» **Work task**
Pull every line from the records that has the word "class" in it.

» **Rendered images with source text**

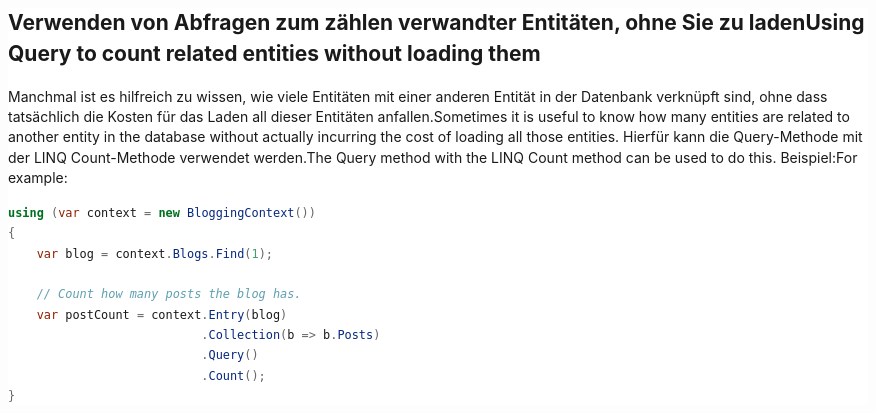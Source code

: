 ## <a name="using-query-to-count-related-entities-without-loading-them"></a><span data-ttu-id="850e2-147">Verwenden von Abfragen zum zählen verwandter Entitäten, ohne Sie zu laden</span><span class="sxs-lookup"><span data-stu-id="850e2-147">Using Query to count related entities without loading them</span></span>

<span data-ttu-id="850e2-148">Manchmal ist es hilfreich zu wissen, wie viele Entitäten mit einer anderen Entität in der Datenbank verknüpft sind, ohne dass tatsächlich die Kosten für das Laden all dieser Entitäten anfallen.</span><span class="sxs-lookup"><span data-stu-id="850e2-148">Sometimes it is useful to know how many entities are related to another entity in the database without actually incurring the cost of loading all those entities.</span></span> <span data-ttu-id="850e2-149">Hierfür kann die Query-Methode mit der LINQ Count-Methode verwendet werden.</span><span class="sxs-lookup"><span data-stu-id="850e2-149">The Query method with the LINQ Count method can be used to do this.</span></span> <span data-ttu-id="850e2-150">Beispiel:</span><span class="sxs-lookup"><span data-stu-id="850e2-150">For example:</span></span>

``` csharp
using (var context = new BloggingContext())
{
    var blog = context.Blogs.Find(1);

    // Count how many posts the blog has.
    var postCount = context.Entry(blog)
                           .Collection(b => b.Posts)
                           .Query()
                           .Count();
}
```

» **Solution to the exercise**
: ## <a name="using-query-to-count-related-entities-without-loading-them"></a><span data-ttu-id="850e2-147">Verwenden von Abfragen zum zählen verwandter Entitäten, ohne Sie zu laden</span><span class="sxs-lookup"><span data-stu-id="850e2-147">Using Query to count related entities without loading them</span></span>
<span data-ttu-id="850e2-148">Manchmal ist es hilfreich zu wissen, wie viele Entitäten mit einer anderen Entität in der Datenbank verknüpft sind, ohne dass tatsächlich die Kosten für das Laden all dieser Entitäten anfallen.</span><span class="sxs-lookup"><span data-stu-id="850e2-148">Sometimes it is useful to know how many entities are related to another entity in the database without actually incurring the cost of loading all those entities.</span></span> <span data-ttu-id="850e2-149">Hierfür kann die Query-Methode mit der LINQ Count-Methode verwendet werden.</span><span class="sxs-lookup"><span data-stu-id="850e2-149">The Query method with the LINQ Count method can be used to do this.</span></span> <span data-ttu-id="850e2-150">Beispiel:</span><span class="sxs-lookup"><span data-stu-id="850e2-150">For example:</span></span>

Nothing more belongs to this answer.